When they asked me to help them study for the citizenship test, I thought they were friends who would work together. Ha! Jose is Mexican, while Tiklas is a Guatemalan who exalts his Mayan roots and denies everything Hispanic.

From the beginning, they slapped stereotypes on one another, dividing “dumb and lazy” between them.

The words, “dumb Mexican” actually came from Tiklas’ lip-ringed mouth one day when Jose showed me he had taken my advice and bought a three-ring-binder with dividers. I, myself, had mixed emotions when he opened his notebook. There were the dividers—at least 50 of them—no lined paper—just dividers.

Jose, though, is one of hardest working men I have ever met, whereas Tiklas takes his intellect for granted, relying on memory, instead of effort.

“Teacher,” Jose asks, periodically. “How you say perezoso?”

“Lazy.”

My lectures on kindness an obvious waste of time.


I follow the gaze of the marshal from Homeland Security as he lays out the consequences of losing a Certificate of Citizenship—worth $50,000 on the international black market. I’ve never seen so many twitching mustaches packed into one space. Jose’s is twitching the fastest.

The attorney then asks for the pronunciation of each of the applicants’ names. That means something. My mother, Ingrid Heidenstecker, a German immigrant, often said it showed respect when someone wanted to pronounce your name correctly.

It seems respect has been lacking. And not just between Jose and Tiklas. I’ve got conservative friends who see foreigners as “milkers” of the system and liberal friends who don’t want any parameters at all. There are those who think Americans are selfish—you got yours, but you don’t want me to have mine.

And what about me? It’s th-th-three—not tree, and stop ironing my underwear. My mother used to be a real embarrassment.

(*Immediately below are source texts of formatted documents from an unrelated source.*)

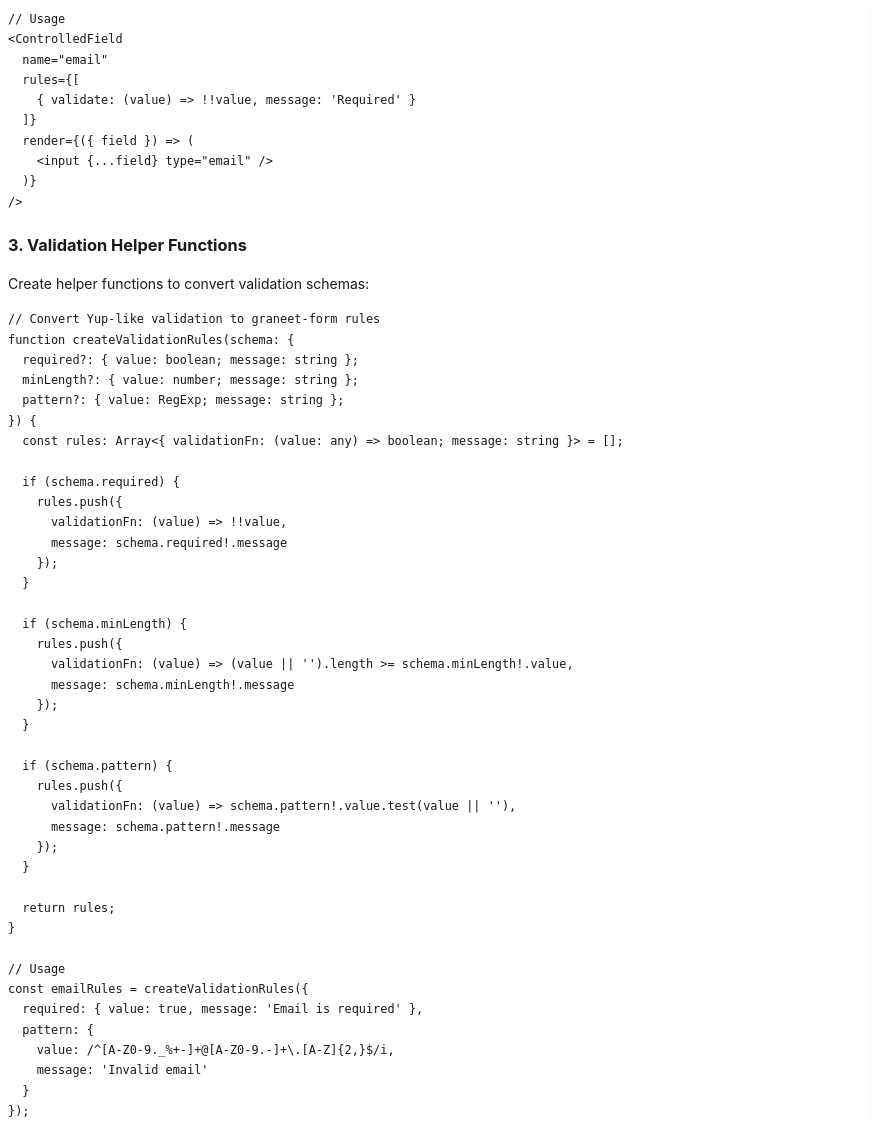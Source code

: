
 ```tsx
// Usage
<ControlledField
  name="email"
  rules={[
    { validate: (value) => !!value, message: 'Required' }
  ]}
  render={({ field }) => (
    <input {...field} type="email" />
  )}
/>
```

### 3. Validation Helper Functions

Create helper functions to convert validation schemas:

```tsx
// Convert Yup-like validation to graneet-form rules
function createValidationRules(schema: {
  required?: { value: boolean; message: string };
  minLength?: { value: number; message: string };
  pattern?: { value: RegExp; message: string };
}) {
  const rules: Array<{ validationFn: (value: any) => boolean; message: string }> = [];

  if (schema.required) {
    rules.push({
      validationFn: (value) => !!value,
      message: schema.required!.message
    });
  }

  if (schema.minLength) {
    rules.push({
      validationFn: (value) => (value || '').length >= schema.minLength!.value,
      message: schema.minLength!.message
    });
  }

  if (schema.pattern) {
    rules.push({
      validationFn: (value) => schema.pattern!.value.test(value || ''),
      message: schema.pattern!.message
    });
  }

  return rules;
}

// Usage
const emailRules = createValidationRules({
  required: { value: true, message: 'Email is required' },
  pattern: { 
    value: /^[A-Z0-9._%+-]+@[A-Z0-9.-]+\.[A-Z]{2,}$/i, 
    message: 'Invalid email' 
  }
});
```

On immigration, no one comes out smelling rosy.


I check my program to figure out who the pint-sized older women are who have just arrived. They’re wearing shoulder sashes with rows of miniature medals. They look like ambassadors from the Land of Oz, but no; they’re Daughters of the American Revolution—DAR. They and other community organizations have come bearing gifts.

When the judge arrives and convenes the court, the momentum picks up. Colors are posted; the head of DAR prays—in federal court—requesting protection and blessings for the citizens-to-be. The attorney petitions on behalf of the 68 applicants from 30 countries. Many are shaking as they stand to take the Oath of Citizenship. I wonder if my mother’s accented voice trembled when she promised to support and defend the Constitution of the United States of America.

The judge grants the petition and addresses the courtroom.

“ . . .You can earn your Japanese citizenship, but you will never be Japanese. The same goes for every other country in the world—except for the United States. When you earn your citizenship here, you become an American.” The judge steps down to the main floor of the courtroom—certificates in hand. “Now is the time to concentrate on what brings us together, not on that which divides. You’re not Russian-Americans, nor Iranian-Americans. Today you are Americans—with all the rights and responsibilities. . .”

I look pointedly at Jose and Tiklas—are you getting this?

The next hour is a blur of joy and tears, of certificates and handshakes, of gifts and families and photos, as each person is called by properly-enunciated-name. Some share stories of persecution and sacrifice and what this day, this dream, means for them.

My mother and her dreams are with me now, part of this ceremony— where benevolence trumps every immigration issue and where the spirit of the United States reigns. The land where the right to be free stems from Almighty God; where those pursuing freedom come, and where hands extend in welcome.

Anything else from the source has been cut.